Bruschi: "I wish I could say it was new to us, about losing guys back there in the secondary, but it seems like that's been a two- or three-year thing when guys have gone down. A lot of times Rodney (Harrison) has had to be the guy that had to keep them together and be the glue. Then Rodney went down and now Geno [Eugene Wilson] goes down and it looks like Asante's the guy back there that's looked to to make plays. I think Artrell Hawkins has done a great job with us with being the communicator out there and the tone-setter with his big hits. But it's something we've had to deal with for a while, so we don't really push the panic button, we just look upon the next person to come in and we say, 'Hey man, it's your turn to get the job done.' "

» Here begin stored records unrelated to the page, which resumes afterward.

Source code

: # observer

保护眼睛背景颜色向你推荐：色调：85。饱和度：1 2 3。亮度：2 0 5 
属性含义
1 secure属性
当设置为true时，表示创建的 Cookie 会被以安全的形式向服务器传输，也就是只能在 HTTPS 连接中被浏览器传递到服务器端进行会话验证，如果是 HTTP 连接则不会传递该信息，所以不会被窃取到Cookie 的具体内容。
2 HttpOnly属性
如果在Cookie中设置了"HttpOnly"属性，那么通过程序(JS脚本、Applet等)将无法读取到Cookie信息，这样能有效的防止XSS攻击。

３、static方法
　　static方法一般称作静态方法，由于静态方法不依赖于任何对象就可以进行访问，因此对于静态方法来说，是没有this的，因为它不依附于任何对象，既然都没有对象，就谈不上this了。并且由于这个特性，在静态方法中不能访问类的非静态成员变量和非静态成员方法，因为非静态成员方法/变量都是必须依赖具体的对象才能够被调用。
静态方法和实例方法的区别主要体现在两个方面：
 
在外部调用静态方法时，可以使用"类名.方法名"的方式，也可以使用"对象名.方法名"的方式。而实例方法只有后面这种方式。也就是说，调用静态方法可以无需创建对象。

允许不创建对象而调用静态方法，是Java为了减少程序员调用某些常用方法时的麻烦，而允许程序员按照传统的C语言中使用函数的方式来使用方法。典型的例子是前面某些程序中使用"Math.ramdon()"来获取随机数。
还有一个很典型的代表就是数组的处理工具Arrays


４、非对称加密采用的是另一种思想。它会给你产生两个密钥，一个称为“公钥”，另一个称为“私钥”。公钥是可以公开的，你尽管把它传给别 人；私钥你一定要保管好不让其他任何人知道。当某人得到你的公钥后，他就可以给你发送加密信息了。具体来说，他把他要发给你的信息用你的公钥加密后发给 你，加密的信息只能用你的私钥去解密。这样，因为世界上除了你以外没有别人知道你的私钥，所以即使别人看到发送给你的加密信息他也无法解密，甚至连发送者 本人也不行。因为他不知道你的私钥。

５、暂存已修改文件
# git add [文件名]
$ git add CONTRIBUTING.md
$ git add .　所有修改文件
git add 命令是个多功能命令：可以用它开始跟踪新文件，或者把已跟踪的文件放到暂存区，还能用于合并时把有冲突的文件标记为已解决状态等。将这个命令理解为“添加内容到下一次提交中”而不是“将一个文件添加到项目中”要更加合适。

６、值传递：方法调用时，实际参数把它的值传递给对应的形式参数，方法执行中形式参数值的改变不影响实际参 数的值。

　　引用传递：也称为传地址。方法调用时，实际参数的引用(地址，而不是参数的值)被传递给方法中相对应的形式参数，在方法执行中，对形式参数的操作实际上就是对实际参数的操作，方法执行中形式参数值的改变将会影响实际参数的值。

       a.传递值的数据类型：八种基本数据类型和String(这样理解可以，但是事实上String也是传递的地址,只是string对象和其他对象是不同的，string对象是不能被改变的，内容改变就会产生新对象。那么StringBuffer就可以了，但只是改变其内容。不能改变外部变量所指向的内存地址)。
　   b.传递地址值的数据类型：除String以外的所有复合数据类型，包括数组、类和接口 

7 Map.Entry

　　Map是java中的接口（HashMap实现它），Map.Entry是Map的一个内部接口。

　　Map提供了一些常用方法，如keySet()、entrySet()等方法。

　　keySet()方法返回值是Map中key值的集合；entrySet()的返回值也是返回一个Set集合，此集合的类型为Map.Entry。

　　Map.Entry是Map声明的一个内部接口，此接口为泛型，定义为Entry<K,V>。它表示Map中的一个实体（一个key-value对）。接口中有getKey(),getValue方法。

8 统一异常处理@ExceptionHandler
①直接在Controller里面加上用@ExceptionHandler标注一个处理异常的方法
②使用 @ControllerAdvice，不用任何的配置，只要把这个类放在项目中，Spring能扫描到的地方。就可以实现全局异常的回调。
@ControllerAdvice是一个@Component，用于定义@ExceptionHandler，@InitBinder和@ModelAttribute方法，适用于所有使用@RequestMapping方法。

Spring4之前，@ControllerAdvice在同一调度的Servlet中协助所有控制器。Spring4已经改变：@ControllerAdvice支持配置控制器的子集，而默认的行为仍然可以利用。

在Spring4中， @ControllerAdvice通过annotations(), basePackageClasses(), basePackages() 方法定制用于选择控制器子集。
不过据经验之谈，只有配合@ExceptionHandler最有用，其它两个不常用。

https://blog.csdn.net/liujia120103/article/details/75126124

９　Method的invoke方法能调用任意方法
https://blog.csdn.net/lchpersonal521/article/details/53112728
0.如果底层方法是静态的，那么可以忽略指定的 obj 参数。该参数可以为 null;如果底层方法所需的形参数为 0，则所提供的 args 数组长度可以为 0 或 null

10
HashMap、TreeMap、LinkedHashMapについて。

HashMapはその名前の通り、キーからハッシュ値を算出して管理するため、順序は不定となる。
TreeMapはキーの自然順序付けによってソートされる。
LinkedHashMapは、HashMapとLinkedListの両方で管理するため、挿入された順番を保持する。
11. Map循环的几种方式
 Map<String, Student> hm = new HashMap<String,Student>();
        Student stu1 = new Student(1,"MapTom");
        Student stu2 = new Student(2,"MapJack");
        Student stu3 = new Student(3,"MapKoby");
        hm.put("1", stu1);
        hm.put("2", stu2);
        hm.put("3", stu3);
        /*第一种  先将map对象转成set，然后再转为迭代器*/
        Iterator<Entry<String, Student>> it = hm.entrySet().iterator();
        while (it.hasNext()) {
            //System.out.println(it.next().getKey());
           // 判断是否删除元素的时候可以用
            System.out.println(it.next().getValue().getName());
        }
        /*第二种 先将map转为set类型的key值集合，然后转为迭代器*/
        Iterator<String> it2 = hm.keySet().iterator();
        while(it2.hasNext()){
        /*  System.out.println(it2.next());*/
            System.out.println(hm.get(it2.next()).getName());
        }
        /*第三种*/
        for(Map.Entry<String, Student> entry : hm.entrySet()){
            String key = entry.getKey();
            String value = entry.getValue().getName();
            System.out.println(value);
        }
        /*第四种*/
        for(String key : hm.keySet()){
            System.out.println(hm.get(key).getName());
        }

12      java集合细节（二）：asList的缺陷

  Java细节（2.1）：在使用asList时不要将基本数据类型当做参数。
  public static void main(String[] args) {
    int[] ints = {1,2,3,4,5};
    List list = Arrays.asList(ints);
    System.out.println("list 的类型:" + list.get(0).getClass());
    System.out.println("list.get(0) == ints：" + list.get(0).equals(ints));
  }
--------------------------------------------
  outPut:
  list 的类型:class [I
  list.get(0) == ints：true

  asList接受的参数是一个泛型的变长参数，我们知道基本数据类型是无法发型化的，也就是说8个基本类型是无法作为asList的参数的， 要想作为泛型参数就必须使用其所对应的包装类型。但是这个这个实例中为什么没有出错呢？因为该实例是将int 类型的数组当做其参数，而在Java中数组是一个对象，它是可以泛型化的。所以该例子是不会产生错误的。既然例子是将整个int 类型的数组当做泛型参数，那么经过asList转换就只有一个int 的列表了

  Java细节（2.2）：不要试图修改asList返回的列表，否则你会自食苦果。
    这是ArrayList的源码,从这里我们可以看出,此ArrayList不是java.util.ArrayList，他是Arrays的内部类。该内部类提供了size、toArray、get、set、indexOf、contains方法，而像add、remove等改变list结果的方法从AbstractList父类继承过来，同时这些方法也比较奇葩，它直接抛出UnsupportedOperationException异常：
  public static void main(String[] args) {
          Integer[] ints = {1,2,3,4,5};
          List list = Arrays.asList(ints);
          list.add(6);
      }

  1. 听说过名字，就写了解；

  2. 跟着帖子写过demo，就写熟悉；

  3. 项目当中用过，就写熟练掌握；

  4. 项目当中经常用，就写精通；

Q: How did your stroke change your outlook on life?
Bruschi: "Yeah, when I had my stroke, I thought I had a good outlook on life before, but with that you just learn to appreciate everything. A stroke is something where you wake up one day and you're one person, and the next day, you get no warning, you're different. It affected me tremendously and at some point I thought it would take my career away and change my life, and it did that. It changed my life to where I look at it now and I'm appreciative of everything that I have and everything that's going on in my life. I think that should be a mentality everyone sort of has and the sort of mentality I had even before my stroke, but I think it sort of accentuated to me just how fun it is to live life."

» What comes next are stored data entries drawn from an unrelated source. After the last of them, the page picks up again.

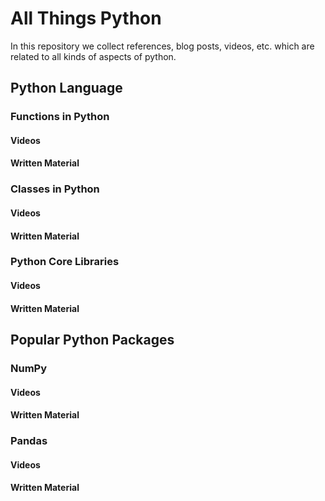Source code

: # All Things Python

In this repository we collect references, blog posts, videos, etc. which are related to all kinds of aspects of python.

## Python Language

### Functions in Python

#### Videos

#### Written Material

### Classes in Python

#### Videos

#### Written Material

### Python Core Libraries

#### Videos

#### Written Material

## Popular Python Packages

### NumPy

#### Videos

#### Written Material

### Pandas

#### Videos

#### Written Material
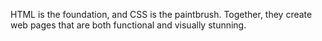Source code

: HTML is the foundation, and CSS is the paintbrush. Together, they create web pages that are both functional and visually stunning.
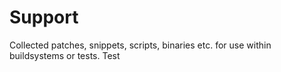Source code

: # Support
Collected patches, snippets, scripts, binaries etc. for use within buildsystems or tests.
Test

Q: Does that play into your enthusiasm about football?
Bruschi: "If you've watched me throughout my career, I'm not different now than I was before. I've jumped around on the sideline before and I'm always smiling out there and having fun and I'm intense and it's just who I am. Nothing's going to change who I am. To me it was a challenge just to get back to who I was before my stroke."
Q: What do you think of Zach Thomas, and is there a lot of mutual respect there?
Bruschi: "We see so much of each other on film, being in the AFC East and him being a linebacker that's gone to Pro Bowls. You sort of learn to appreciate the guys that are in your division especially. Spikes, there's Vilma, there's Thomas, but probably the person I like watching most is Zach because wherever the ball is, Zach is. I've met Zach in some off-seasons in past years and he's a good person also. A player that I truly enjoy to watch."
Q: Are you back to level you were before the stroke and, if so, how long did that take?
Bruschi: "That is something where I don't really measure myself. I've never measured myself before and I'm not going to measure myself after, or compare the two. I've made plays before, I've made plays after. I look at it where it's more opportunity to play football. I'm not going to compare how I was before or how I am right now. I still feel like I'm making plays and I'm having fun."
Q: What did you take away from the Detroit game, where you guys struggled but still were able to come out with a victory?
Bruschi: "I take away a win. That's all you can do. You have to look at it as we won in December. Every time you win in December, toward the fourth quarter of the year, they're big wins because the games get bigger every week now as the year starts to come to an end. With each week comes more implications for postseason play and no matter how you get it, just get it."